This is slightly incorrect: a higher difficulty will require a valid block hash to have more leading zeros, but validity is not determined by counting the number of zeros. Rather, it is determined by comparing the value of the hash to the target (as defined by the network difficulty).

In other words: a difficulty adjustment may lower the target, but a valid hash post-adjustment could still have the same number of leading zeros as a valid hash pre-adjustment, despite the target being lower.

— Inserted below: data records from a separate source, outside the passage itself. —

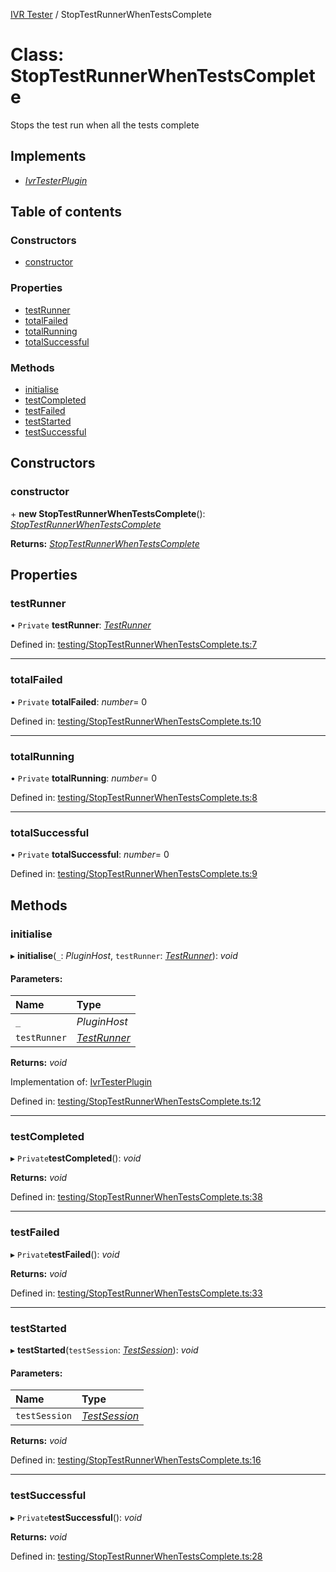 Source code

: [IVR Tester](../README.md) / StopTestRunnerWhenTestsComplete

# Class: StopTestRunnerWhenTestsComplete

Stops the test run when all the tests complete

## Implements

* [*IvrTesterPlugin*](../interfaces/ivrtesterplugin.md)

## Table of contents

### Constructors

- [constructor](stoptestrunnerwhentestscomplete.md#constructor)

### Properties

- [testRunner](stoptestrunnerwhentestscomplete.md#testrunner)
- [totalFailed](stoptestrunnerwhentestscomplete.md#totalfailed)
- [totalRunning](stoptestrunnerwhentestscomplete.md#totalrunning)
- [totalSuccessful](stoptestrunnerwhentestscomplete.md#totalsuccessful)

### Methods

- [initialise](stoptestrunnerwhentestscomplete.md#initialise)
- [testCompleted](stoptestrunnerwhentestscomplete.md#testcompleted)
- [testFailed](stoptestrunnerwhentestscomplete.md#testfailed)
- [testStarted](stoptestrunnerwhentestscomplete.md#teststarted)
- [testSuccessful](stoptestrunnerwhentestscomplete.md#testsuccessful)

## Constructors

### constructor

\+ **new StopTestRunnerWhenTestsComplete**(): [*StopTestRunnerWhenTestsComplete*](stoptestrunnerwhentestscomplete.md)

**Returns:** [*StopTestRunnerWhenTestsComplete*](stoptestrunnerwhentestscomplete.md)

## Properties

### testRunner

• `Private` **testRunner**: [*TestRunner*](../interfaces/testrunner.md)

Defined in: [testing/StopTestRunnerWhenTestsComplete.ts:7](https://github.com/SketchingDev/ivr-tester/blob/f78871d/packages/ivr-tester/src/testing/StopTestRunnerWhenTestsComplete.ts#L7)

___

### totalFailed

• `Private` **totalFailed**: *number*= 0

Defined in: [testing/StopTestRunnerWhenTestsComplete.ts:10](https://github.com/SketchingDev/ivr-tester/blob/f78871d/packages/ivr-tester/src/testing/StopTestRunnerWhenTestsComplete.ts#L10)

___

### totalRunning

• `Private` **totalRunning**: *number*= 0

Defined in: [testing/StopTestRunnerWhenTestsComplete.ts:8](https://github.com/SketchingDev/ivr-tester/blob/f78871d/packages/ivr-tester/src/testing/StopTestRunnerWhenTestsComplete.ts#L8)

___

### totalSuccessful

• `Private` **totalSuccessful**: *number*= 0

Defined in: [testing/StopTestRunnerWhenTestsComplete.ts:9](https://github.com/SketchingDev/ivr-tester/blob/f78871d/packages/ivr-tester/src/testing/StopTestRunnerWhenTestsComplete.ts#L9)

## Methods

### initialise

▸ **initialise**(`_`: *PluginHost*, `testRunner`: [*TestRunner*](../interfaces/testrunner.md)): *void*

#### Parameters:

Name | Type |
:------ | :------ |
`_` | *PluginHost* |
`testRunner` | [*TestRunner*](../interfaces/testrunner.md) |

**Returns:** *void*

Implementation of: [IvrTesterPlugin](../interfaces/ivrtesterplugin.md)

Defined in: [testing/StopTestRunnerWhenTestsComplete.ts:12](https://github.com/SketchingDev/ivr-tester/blob/f78871d/packages/ivr-tester/src/testing/StopTestRunnerWhenTestsComplete.ts#L12)

___

### testCompleted

▸ `Private`**testCompleted**(): *void*

**Returns:** *void*

Defined in: [testing/StopTestRunnerWhenTestsComplete.ts:38](https://github.com/SketchingDev/ivr-tester/blob/f78871d/packages/ivr-tester/src/testing/StopTestRunnerWhenTestsComplete.ts#L38)

___

### testFailed

▸ `Private`**testFailed**(): *void*

**Returns:** *void*

Defined in: [testing/StopTestRunnerWhenTestsComplete.ts:33](https://github.com/SketchingDev/ivr-tester/blob/f78871d/packages/ivr-tester/src/testing/StopTestRunnerWhenTestsComplete.ts#L33)

___

### testStarted

▸ **testStarted**(`testSession`: [*TestSession*](../interfaces/testsession.md)): *void*

#### Parameters:

Name | Type |
:------ | :------ |
`testSession` | [*TestSession*](../interfaces/testsession.md) |

**Returns:** *void*

Defined in: [testing/StopTestRunnerWhenTestsComplete.ts:16](https://github.com/SketchingDev/ivr-tester/blob/f78871d/packages/ivr-tester/src/testing/StopTestRunnerWhenTestsComplete.ts#L16)

___

### testSuccessful

▸ `Private`**testSuccessful**(): *void*

**Returns:** *void*

Defined in: [testing/StopTestRunnerWhenTestsComplete.ts:28](https://github.com/SketchingDev/ivr-tester/blob/f78871d/packages/ivr-tester/src/testing/StopTestRunnerWhenTestsComplete.ts#L28)
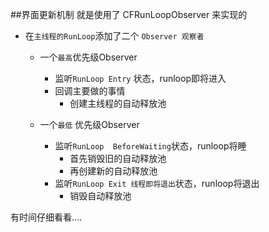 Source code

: ##界面更新机制 就是使用了 CFRunLoopObserver 来实现的
	
- 在`主线程的RunLoop`添加了二个 `Observer 观察者`

	- 一个`最高`优先级Observer
		- 监听`RunLoop Entry` 状态，runloop即将进入
		- 回调主要做的事情
			- 创建主线程的自动释放池

	- 一个`最低` 优先级Observer
		- 监听`RunLoop  BeforeWaiting`状态，runloop将睡
			- 首先销毁旧的自动释放池
			- 再创建新的自动释放池
		- 监听`RunLoop Exit 线程即将退出`状态，runloop将退出
			- 销毁自动释放池


有时间仔细看看.... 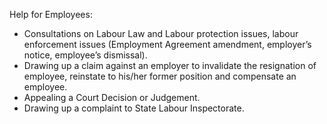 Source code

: Help for Employees:
- Consultations on Labour Law and Labour protection issues, labour enforcement issues (Employment Agreement amendment, employer’s notice, employee’s dismissal).
- Drawing up a claim against an employer to invalidate the resignation of employee, reinstate to his/her former position and compensate an employee.
- Appealing a Court Decision or Judgement.
- Drawing up a complaint to State Labour Inspectorate. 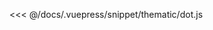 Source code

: <ClientOnly>
  <common-code-view name="thematic-dot" :is-code-view="false"/>
</ClientOnly>

<<< @/docs/.vuepress/snippet/thematic/dot.js
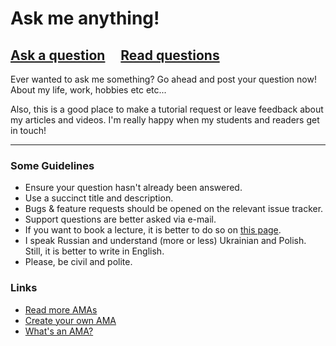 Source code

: # Ask me anything!

## [Ask a question](../../issues/new) &nbsp;&nbsp;&nbsp; [Read questions](../../issues?utf8=%E2%9C%93&q=is%3Aissue%20is%3Aclosed%20sort%3Aupdated-desc%20-label%3Ahidden)

Ever wanted to ask me something? Go ahead and post your question now! About my life, work, hobbies etc etc...

Also, this is a good place to make a tutorial request or leave feedback about my articles and videos. I'm really happy when my students and readers get in touch!

---

### Some Guidelines

- Ensure your question hasn't already been answered.
- Use a succinct title and description.
- Bugs & feature requests should be opened on the relevant issue tracker.
- Support questions are better asked via e-mail.
- If you want to book a lecture, it is better to do so on [this page](http://bodrovis.tech/en/teaching).
- I speak Russian and understand (more or less) Ukrainian and Polish. Still, it is better to write in English.
- Please, be civil and polite.

### Links

- [Read more AMAs](https://github.com/sindresorhus/amas)
- [Create your own AMA](https://github.com/sindresorhus/amas/blob/master/create-ama.md)
- [What's an AMA?](https://en.wikipedia.org/wiki/Reddit#IAmA_and_AMA)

To dig in a little deeper, lets consider what the lowest target could be.This question contains some relevant info, as does this one, and this one.

Quoting from those answers:

difficulty (D) = hashrate / (2^256 / max_target / intended_time_per_block)
               = hashrate / (2^256 / (2^208*65535) / 600)
               = hashrate / (2^48 / 65535 / 600)
               = hashrate / 7158388.055

(where hashrate is expressed in hashes/s)

The target (T) is defined by:

D = Tmax/T

where Tmax is: 2^224

Rearranging and combining these formulae, we find:

T = Tmax / D
T = Tmax / (hashrate/7158388.055)

So we can see that the lowest possible target would be the result of an infinite hashrate, which of course is not possible. But nonetheless, as hashrate approaches infinity, the target would asymptotically approach zero (but being an asymptote, it would never reach it).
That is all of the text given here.